___ Extracted material

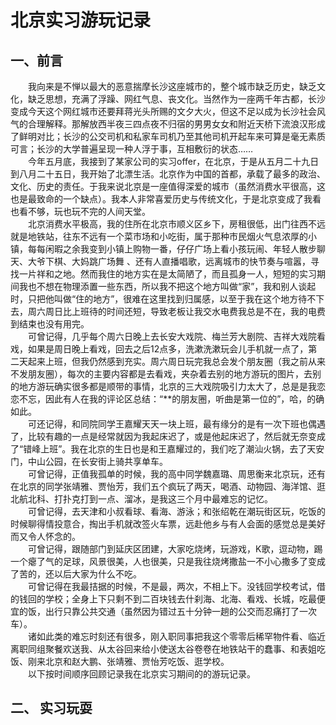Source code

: # 北京实习游玩记录

## 一、前言
　　我向来是不惮以最大的恶意揣摩长沙这座城市的，整个城市缺乏历史，缺乏文化，缺乏思想，充满了浮躁、网红气息、丧文化。当然作为一座两千年古都，长沙变成今天这个网红城市还要拜蒋光头所赐的文夕大火，但这不足以成为长沙社会风气的合理解释。那解放西半夜三四点夜不归宿的男男女女和附近天桥下流浪汉形成了鲜明对比；长沙的公交司机和私家车司机乃至其他司机开起车来可算是毫无素质可言；长沙的大学普遍呈现一种人浮于事，互相敷衍的状态……  
　　今年五月底，我接到了某家公司的实习offer，在北京，于是从五月二十九日到八月二十五日，我开始了北漂生活。北京作为中国的首都，承载了最多的政治、文化、历史的责任。于我来说北京是一座值得深爱的城市（虽然消费水平很高，这也是最致命的一个缺点）。我本人非常喜爱历史与传统文化，于是北京变成了我看也看不够，玩也玩不完的人间天堂。  
　　北京消费水平极高，我的住所在北京市顺义区乡下，房租很低，出门往西不远就是地铁站，往东不远有一个菜市场和小吃街，属于那种市民烟火气息浓厚的小镇，每每闲暇之余我变到小镇上购物一番，仔仔广场上看小孩玩闹、年轻人散步聊天、大爷下棋、大妈跳广场舞
、还有人直播唱歌，远离城市的快节奏与喧嚣，寻找一片祥和之地。然而我住的地方实在是太简陋了，而且孤身一人，短短的实习期间我也不想在物理添置一些东西，所以我不把这个地方叫做“家”，我和别人谈起时，只把他叫做“住的地方”，很难在这里找到归属感，以至于我在这个地方待不下去，周六周日比上班待的时间还短，导致老板让我交水电费我总是不在，我的电费到结束也没有用完。  
　　可曾记得，几乎每个周六日晚上去长安大戏院、梅兰芳大剧院、吉祥大戏院看戏，如果是周日晚上看戏，回去之后12点多，洗漱洗漱玩会儿手机就一点了，第二天起来上班，但我仍然感到充实。周六周日玩完我总会发个朋友圈（我之前从来不发朋友圈），每次的主要内容都是去看戏，夹杂着去别的地方游玩的图片，去别的地方游玩确实很多都是顺带的事情，北京的三大戏院吸引力太大了，总是是我恋恋不忘，因此有人在我的评论区总结：“**的朋友圈，听曲是第一位的”，哈，的确如此。  
　　可还记得，和同院同学王嘉耀天天一块上班，最有缘分的是有一次下班也偶遇了，比较有趣的一点是经常就因为我起床迟了，或是他起床迟了，然后就无奈变成了“错峰上班”。我在北京的生日也是和王嘉耀过的，我们吃了潮汕火锅，去了天安门，中山公园，在长安街上骑共享单车。  
　　可曾记得，正值我孤单的时候，我的高中同学魏嘉璐、周思衡来北京玩，还有在北京的同学张靖雅、贾怡芳，我们五个疯玩了两天，喝酒、动物园、海洋馆、逛北航北科、打扑克打到一点、溜冰，是我这三个月中最难忘的记忆。  
　　可曾记得，去天津和小叔看球、看海、游泳；和张绍乾在潮玩街区玩，吃饭的时候聊得情投意合，掏出手机就改签火车票，远赴他乡与有人会面的感觉总是美好而又令人怀念的。  
　　可曾记得，跟随部门到延庆区团建，大家吃烧烤，玩游戏，K歌，逗动物，踢一个瘪了气的足球，风景很美，人也很美，只是我往烧烤撒盐一不小心撒多了变成了苦的，还以后大家为什么不吃。  
　　可曾记得在我最拮据的时候，不是最，两次，不相上下。没钱回学校考试，借的钱回的学校；全身上下只剩不到二百块钱去什刹海、北海、看戏、长城，吃最便宜的饭，出行只靠公共交通（虽然因为错过五十分钟一趟的公交而忍痛打了一次车）。    
　　诸如此类的难忘时刻还有很多，刚入职同事把我这个零零后稀罕物件看、临近离职同组聚餐欢送我、从太谷回来给小使送太谷卷卷在地铁站干的蠢事、和表姐吃饭、刚来北京和赵大鹏、张靖雅、贾怡芳吃饭、逛学校。  
　　以下按时间顺序回顾记录我在北京实习期间的的游玩记录。  
## 二、 实习玩耍
### 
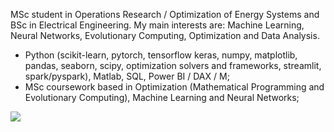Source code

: MSc student in Operations Research / Optimization of Energy Systems and BSc in Electrical Engineering. My main interests are: Machine Learning, Neural Networks, Evolutionary Computing, Optimization and Data Analysis.

- Python (scikit-learn, pytorch, tensorflow keras, numpy, matplotlib, pandas, seaborn, scipy, optimization solvers and frameworks, streamlit, spark/pyspark), Matlab, SQL, Power BI / DAX / M;
- MSc coursework based in Optimization (Mathematical Programming and Evolutionary Computing), Machine Learning and Neural Networks;


[<img src="https://img.shields.io/badge/linkedin-%230077B5.svg?&style=for-the-badge&logo=linkedin&logoColor=white" />](https://www.linkedin.com/in/engrafaelpavan/) 
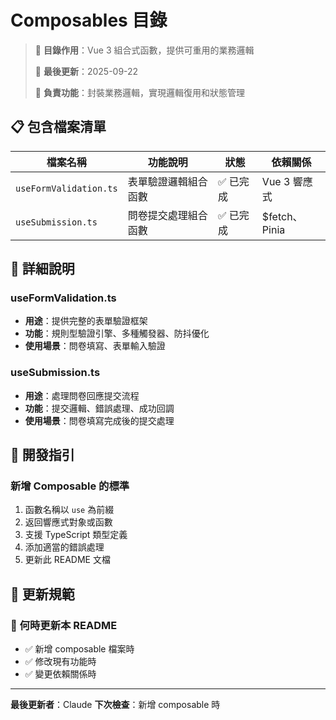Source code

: # Composables 目錄

> 📁 **目錄作用**：Vue 3 組合式函數，提供可重用的業務邏輯
>
> 📅 **最後更新**：2025-09-22
>
> 🎯 **負責功能**：封裝業務邏輯，實現邏輯復用和狀態管理

## 📋 包含檔案清單

| 檔案名稱               | 功能說明             | 狀態      | 依賴關係      |
| ---------------------- | -------------------- | --------- | ------------- |
| `useFormValidation.ts` | 表單驗證邏輯組合函數 | ✅ 已完成 | Vue 3 響應式  |
| `useSubmission.ts`     | 問卷提交處理組合函數 | ✅ 已完成 | $fetch、Pinia |

## 🔧 詳細說明

### useFormValidation.ts

- **用途**：提供完整的表單驗證框架
- **功能**：規則型驗證引擎、多種觸發器、防抖優化
- **使用場景**：問卷填寫、表單輸入驗證

### useSubmission.ts

- **用途**：處理問卷回應提交流程
- **功能**：提交邏輯、錯誤處理、成功回調
- **使用場景**：問卷填寫完成後的提交處理

## 🚀 開發指引

### 新增 Composable 的標準

1. 函數名稱以 `use` 為前綴
2. 返回響應式對象或函數
3. 支援 TypeScript 類型定義
4. 添加適當的錯誤處理
5. 更新此 README 文檔

## 📝 更新規範

### 🔄 何時更新本 README

- ✅ 新增 composable 檔案時
- ✅ 修改現有功能時
- ✅ 變更依賴關係時

---

**最後更新者**：Claude **下次檢查**：新增 composable 時
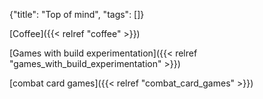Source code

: {"title": "Top of mind", "tags": []}

[Coffee]({{< relref "coffee" >}})

[Games with build experimentation]({{< relref "games_with_build_experimentation" >}})

[combat card games]({{< relref "combat_card_games" >}})

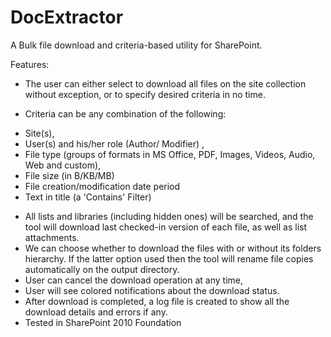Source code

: DocExtractor
============

A Bulk file download and criteria-based utility for SharePoint.


Features:
* The user can either select to download all files on the site collection without exception, or to specify desired 
criteria in no time. 

* Criteria can be any combination of the following:
- Site(s), 
- User(s) and his/her role (Author/ Modifier) , 
- File type (groups of formats in MS Office, PDF, Images, Videos, Audio, Web and custom), 
- File size (in B/KB/MB)
- File creation/modification date period
- Text in title (a 'Contains' Filter)

* All lists and libraries (including hidden ones) will be searched, and the tool will download last checked-in 
  version of each file, as well as list attachments.
* We can choose whether to download the files with or without its folders hierarchy. If the latter option used 
  then the tool will rename file copies automatically on the output directory. 
* User can cancel the download operation at any time, 
* User will see colored notifications about the download status. 
* After download is completed, a log file is created to show all the download details and errors if any.
* Tested in SharePoint 2010 Foundation
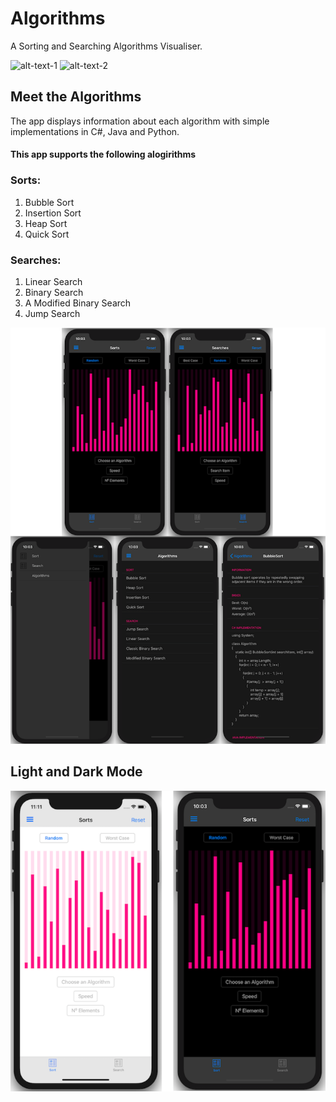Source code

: # Algorithms
 
A Sorting and Searching Algorithms Visualiser.

![alt-text-1](iPhoneGIF.gif) ![alt-text-2](iPadGIF.gif) 

## Meet the Algorithms
The app displays information about each algorithm with simple implementations in C#, Java and Python.
#### This app supports the following alogirithms
### Sorts:
1. Bubble Sort
2. Insertion Sort
3. Heap Sort
4. Quick Sort
### Searches:
1. Linear Search
2. Binary Search
3. A Modified Binary Search
4. Jump Search

![alt-text](Screenshots/BigScreenshot.png)

## Light and Dark Mode

![alt-text](Screenshots/LAndDMode.png)
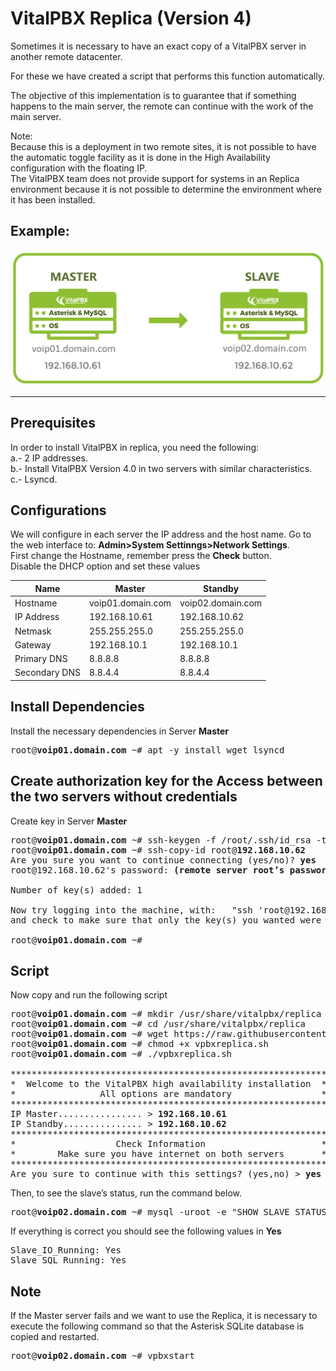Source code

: VitalPBX Replica (Version 4)
=====
Sometimes it is necessary to have an exact copy of a VitalPBX server in another remote datacenter.<br>

For these we have created a script that performs this function automatically.<br>

The objective of this implementation is to guarantee that if something happens to the main server, the remote can continue with the work of the main server.<br>

Note:<br>
Because this is a deployment in two remote sites, it is not possible to have the automatic toggle facility as it is done in the High Availability configuration with the floating IP.<br>
The VitalPBX team does not provide support for systems in an Replica environment because it is not possible to determine the environment where it has been installed.

## Example:<br>
![VitalPBX HA](https://github.com/VitalPBX/vitalpbx_replica_v4/blob/main/MasterSlaveVitalPBX4Replica.png)

-----------------
## Prerequisites
In order to install VitalPBX in replica, you need the following:<br>
a.- 2 IP addresses.<br>
b.- Install VitalPBX Version 4.0 in two servers with similar characteristics.<br>
c.- Lsyncd.

## Configurations
We will configure in each server the IP address and the host name. Go to the web interface to: <strong>Admin>System Settinngs>Network Settings</strong>.<br>
First change the Hostname, remember press the <strong>Check</strong> button.<br>
Disable the DHCP option and set these values<br>

| Name          | Master                 | Standby               |
| ------------- | ---------------------- | --------------------- |
| Hostname      | voip01.domain.com      | voip02.domain.com     |
| IP Address    | 192.168.10.61          | 192.168.10.62         |
| Netmask       | 255.255.255.0          | 255.255.255.0         |
| Gateway       | 192.168.10.1           | 192.168.10.1          |
| Primary DNS   | 8.8.8.8                | 8.8.8.8               |
| Secondary DNS | 8.8.4.4                | 8.8.4.4               |

## Install Dependencies
Install the necessary dependencies in Server <strong>Master</strong><br>
<pre>
root@<strong>voip01.domain.com</strong> ~# apt -y install wget lsyncd
</pre>

## Create authorization key for the Access between the two servers without credentials

Create key in Server <strong>Master</strong>
<pre>
root@<strong>voip01.domain.com</strong> ~# ssh-keygen -f /root/.ssh/id_rsa -t rsa -N '' >/dev/null
root@<strong>voip01.domain.com</strong> ~# ssh-copy-id root@<strong>192.168.10.62</strong>
Are you sure you want to continue connecting (yes/no)? <strong>yes</strong>
root@192.168.10.62's password: <strong>(remote server root’s password)</strong>

Number of key(s) added: 1

Now try logging into the machine, with:   "ssh 'root@192.168.10.62'"
and check to make sure that only the key(s) you wanted were added. 

root@<strong>voip01.domain.com</strong> ~#
</pre>

## Script
Now copy and run the following script<br>
<pre>
root@<strong>voip01.domain.com</strong> ~# mkdir /usr/share/vitalpbx/replica
root@<strong>voip01.domain.com</strong> ~# cd /usr/share/vitalpbx/replica
root@<strong>voip01.domain.com</strong> ~# wget https://raw.githubusercontent.com/VitalPBX/vitalpbx_replica_v4/master/vpbxreplica.sh
root@<strong>voip01.domain.com</strong> ~# chmod +x vpbxreplica.sh
root@<strong>voip01.domain.com</strong> ~# ./vpbxreplica.sh

************************************************************
*  Welcome to the VitalPBX high availability installation  *
*                All options are mandatory                 *
************************************************************
IP Master................ > <strong>192.168.10.61</strong>
IP Standby............... > <strong>192.168.10.62</strong>
************************************************************
*                   Check Information                      *
*        Make sure you have internet on both servers       *
************************************************************
Are you sure to continue with this settings? (yes,no) > <strong>yes</strong>
</pre>

Then, to see the slave’s status, run the command below.
<pre>
root@<strong>voip02.domain.com</strong> ~# mysql -uroot -e "SHOW SLAVE STATUS\G;"
</pre>

If everything is correct you should see the following values in <strong>Yes</strong>
<pre>
Slave_IO_Running: Yes
Slave_SQL_Running: Yes
</pre>

## Note
If the Master server fails and we want to use the Replica, it is necessary to execute the following command so that the Asterisk SQLite database is copied and restarted.
<pre>
root@<strong>voip02.domain.com</strong> ~# vpbxstart
</pre>

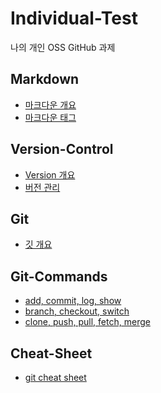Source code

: <h1> Individual-Test </h1>

나의 개인 OSS GitHub 과제

<h2> Markdown </h2>

- [마크다운 개요](https://github.com/gnarcousin/individual-test/blob/main/Markdown/Summary.md)
- [마크다운 태그](https://github.com/gnarcousin/individual-test/blob/main/Markdown/TAG.md)

<h2> Version-Control </h2>

- [Version 개요](https://github.com/gnarcousin/individual-test/blob/main/Version-Control/Summary.md)
- [버전 관리](https://github.com/gnarcousin/individual-test/blob/main/Version-Control/Version-Control.md)

<h2> Git </h2>

- [깃 개요](https://github.com/gnarcousin/individual-test/blob/main/Git/Summary.md)

<h2> Git-Commands </h2>

- [add, commit, log, show](https://github.com/gnarcousin/individual-test/blob/main/Git-Commands/add%2C%20commit%2C%20log%2C%20show.md)
- [branch, checkout, switch](https://github.com/gnarcousin/individual-test/blob/main/Git-Commands/branch%2C%20checkout%2C%20switch.md)
- [clone, push, pull, fetch, merge](https://github.com/gnarcousin/individual-test/blob/main/Git-Commands/clone%2C%20push%2C%20pull%2C%20fetch%2C%20merge.md)

<h2> Cheat-Sheet </h2>

- [git cheat sheet](https://github.com/gnarcousin/individual-test/blob/main/CHEAT%20SHEAT/git%20cheat%20sheet.pdf)
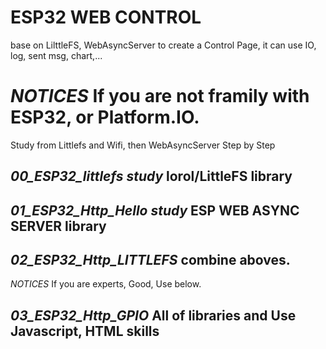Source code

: # ESP32 WEB CONTROL
base on LilttleFS, WebAsyncServer to create a Control Page, 
it can use IO, log, sent msg, chart,...

# *NOTICES* If you are not framily with ESP32, or Platform.IO. 
Study from Littlefs and Wifi, then  WebAsyncServer Step by Step

## *00_ESP32_littlefs study*     lorol/LittleFS library

## *01_ESP32_Http_Hello study*   ESP WEB ASYNC SERVER library

## *02_ESP32_Http_LITTLEFS*      combine aboves.


*NOTICES* If you are experts, Good, Use below.

## *03_ESP32_Http_GPIO*          All of libraries and Use Javascript, HTML skills


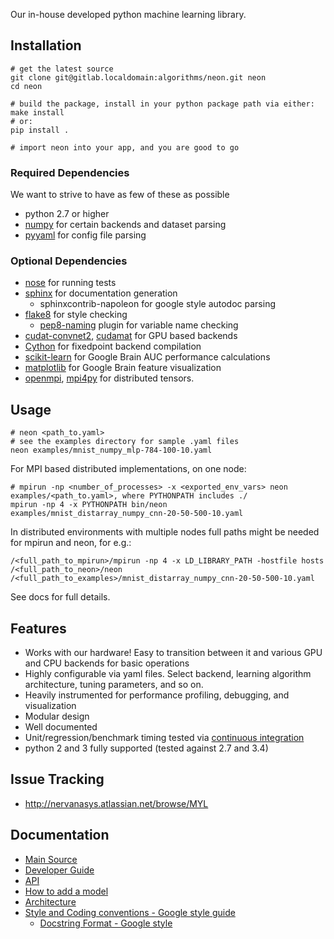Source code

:Our in-house developed python machine learning library.

## Installation ##

    # get the latest source
    git clone git@gitlab.localdomain:algorithms/neon.git neon
    cd neon
    
    # build the package, install in your python package path via either:
    make install
    # or:
    pip install .
    
    # import neon into your app, and you are good to go


### Required Dependencies ###
We want to strive to have as few of these as possible
* python 2.7 or higher
* [numpy](http://www.numpy.org/) for certain backends and dataset parsing
* [pyyaml](http://pyyaml.org/) for config file parsing

### Optional Dependencies ###
* [nose](https://nose.readthedocs.org/en/latest/) for running tests
* [sphinx](http://sphinx-doc.org/) for documentation generation
  * sphinxcontrib-napoleon for google style autodoc parsing
* [flake8](https://flake8.readthedocs.org/) for style checking
  * [pep8-naming](https://pypi.python.org/pypi/pep8-naming) plugin for variable
    name checking
* [cudat-convnet2](https://code.google.com/p/cuda-convnet2/),
  [cudamat](https://github.com/cudamat/cudamat) for GPU based backends
* [Cython](http://cython.org/) for fixedpoint backend compilation
* [scikit-learn](http://scikit-learn.org) for Google Brain AUC performance
  calculations
* [matplotlib](http://matplotlib.org) for Google Brain feature visualization
* [openmpi](http://www.open-mpi.org), [mpi4py](http://mpi4py.scipy.org) for
  distributed tensors.


## Usage ##

    # neon <path_to.yaml>
    # see the examples directory for sample .yaml files
    neon examples/mnist_numpy_mlp-784-100-10.yaml

For MPI based distributed implementations, on one node:

    # mpirun -np <number_of_processes> -x <exported_env_vars> neon examples/<path_to.yaml>, where PYTHONPATH includes ./
    mpirun -np 4 -x PYTHONPATH bin/neon examples/mnist_distarray_numpy_cnn-20-50-500-10.yaml

In distributed environments with multiple nodes full paths might be needed for mpirun and neon, for e.g.:

    /<full_path_to_mpirun>/mpirun -np 4 -x LD_LIBRARY_PATH -hostfile hosts /<full_path_to_neon>/neon /<full_path_to_examples>/mnist_distarray_numpy_cnn-20-50-500-10.yaml

See docs for full details.

## Features ##
* Works with our hardware!  Easy to transition between it and various GPU and
  CPU backends for basic operations
* Highly configurable via yaml files.  Select backend, learning algorithm
  architecture, tuning parameters, and so on.
* Heavily instrumented for performance profiling, debugging, and visualization
* Modular design
* Well documented
* Unit/regression/benchmark timing tested via
  [continuous integration](http://gitlab.localdomain:82)
* python 2 and 3 fully supported (tested against 2.7 and 3.4)


## Issue Tracking ##
* http://nervanasys.atlassian.net/browse/MYL


## Documentation ##
* [Main Source](http://atlas.localdomain:5700)
* [Developer Guide](http://atlas.localdomain:5700/developing_neon.html)
* [API](http://atlas.localdomain:5700/api.html)
* [How to add a model](https://sites.google.com/a/nervanasys.com/wiki/algorithms/neon/how-to-write-a-mylearn-model)
* [Architecture](https://sites.google.com/a/nervanasys.com/wiki/algorithms/neon/architecture)
* [Style and Coding conventions - Google style guide](http://google-styleguide.googlecode.com/svn/trunk/pyguide.html)
   * [Docstring Format - Google style](http://sphinx-doc.org/latest/ext/example_google.html#example-google)
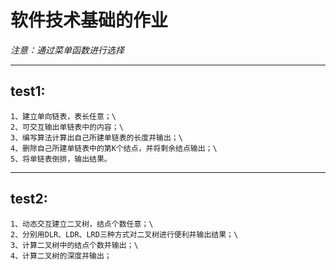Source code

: # 软件技术基础的作业
*注意：通过菜单函数进行选择*
***
## test1:
    1、建立单向链表，表长任意；\
    2、可交互输出单链表中的内容；\
    3、编写算法计算出自己所建单链表的长度并输出；\
    4、删除自己所建单链表中的第K个结点，并将剩余结点输出；\
    5、将单链表倒排，输出结果。
***
## test2:
    1、动态交互建立二叉树，结点个数任意；\
    2、分别用DLR、LDR、LRD三种方式对二叉树进行便利并输出结果；\
    3、计算二叉树中的结点个数并输出；\
    4、计算二叉树的深度并输出；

______

■ **Aim of the task**
In the data above, please extract the lines from the first one through the line with "可曾记得在我最拮据的时候，不", exactly, and keep pictures out.

■ **Exercise response**
Source code

: # 北京实习游玩记录

## 一、前言
　　我向来是不惮以最大的恶意揣摩长沙这座城市的，整个城市缺乏历史，缺乏文化，缺乏思想，充满了浮躁、网红气息、丧文化。当然作为一座两千年古都，长沙变成今天这个网红城市还要拜蒋光头所赐的文夕大火，但这不足以成为长沙社会风气的合理解释。那解放西半夜三四点夜不归宿的男男女女和附近天桥下流浪汉形成了鲜明对比；长沙的公交司机和私家车司机乃至其他司机开起车来可算是毫无素质可言；长沙的大学普遍呈现一种人浮于事，互相敷衍的状态……  
　　今年五月底，我接到了某家公司的实习offer，在北京，于是从五月二十九日到八月二十五日，我开始了北漂生活。北京作为中国的首都，承载了最多的政治、文化、历史的责任。于我来说北京是一座值得深爱的城市（虽然消费水平很高，这也是最致命的一个缺点）。我本人非常喜爱历史与传统文化，于是北京变成了我看也看不够，玩也玩不完的人间天堂。  
　　北京消费水平极高，我的住所在北京市顺义区乡下，房租很低，出门往西不远就是地铁站，往东不远有一个菜市场和小吃街，属于那种市民烟火气息浓厚的小镇，每每闲暇之余我变到小镇上购物一番，仔仔广场上看小孩玩闹、年轻人散步聊天、大爷下棋、大妈跳广场舞
、还有人直播唱歌，远离城市的快节奏与喧嚣，寻找一片祥和之地。然而我住的地方实在是太简陋了，而且孤身一人，短短的实习期间我也不想在物理添置一些东西，所以我不把这个地方叫做“家”，我和别人谈起时，只把他叫做“住的地方”，很难在这里找到归属感，以至于我在这个地方待不下去，周六周日比上班待的时间还短，导致老板让我交水电费我总是不在，我的电费到结束也没有用完。  
　　可曾记得，几乎每个周六日晚上去长安大戏院、梅兰芳大剧院、吉祥大戏院看戏，如果是周日晚上看戏，回去之后12点多，洗漱洗漱玩会儿手机就一点了，第二天起来上班，但我仍然感到充实。周六周日玩完我总会发个朋友圈（我之前从来不发朋友圈），每次的主要内容都是去看戏，夹杂着去别的地方游玩的图片，去别的地方游玩确实很多都是顺带的事情，北京的三大戏院吸引力太大了，总是是我恋恋不忘，因此有人在我的评论区总结：“**的朋友圈，听曲是第一位的”，哈，的确如此。  
　　可还记得，和同院同学王嘉耀天天一块上班，最有缘分的是有一次下班也偶遇了，比较有趣的一点是经常就因为我起床迟了，或是他起床迟了，然后就无奈变成了“错峰上班”。我在北京的生日也是和王嘉耀过的，我们吃了潮汕火锅，去了天安门，中山公园，在长安街上骑共享单车。  
　　可曾记得，正值我孤单的时候，我的高中同学魏嘉璐、周思衡来北京玩，还有在北京的同学张靖雅、贾怡芳，我们五个疯玩了两天，喝酒、动物园、海洋馆、逛北航北科、打扑克打到一点、溜冰，是我这三个月中最难忘的记忆。  
　　可曾记得，去天津和小叔看球、看海、游泳；和张绍乾在潮玩街区玩，吃饭的时候聊得情投意合，掏出手机就改签火车票，远赴他乡与有人会面的感觉总是美好而又令人怀念的。  
　　可曾记得，跟随部门到延庆区团建，大家吃烧烤，玩游戏，K歌，逗动物，踢一个瘪了气的足球，风景很美，人也很美，只是我往烧烤撒盐一不小心撒多了变成了苦的，还以后大家为什么不吃。  
　　可曾记得在我最拮据的时候，不是最，两次，不相上下。没钱回学校考试，借的钱回的学校；全身上下只剩不到二百块钱去什刹海、北海、看戏、长城，吃最便宜的饭，出行只靠公共交通（虽然因为错过五十分钟一趟的公交而忍痛打了一次车）。    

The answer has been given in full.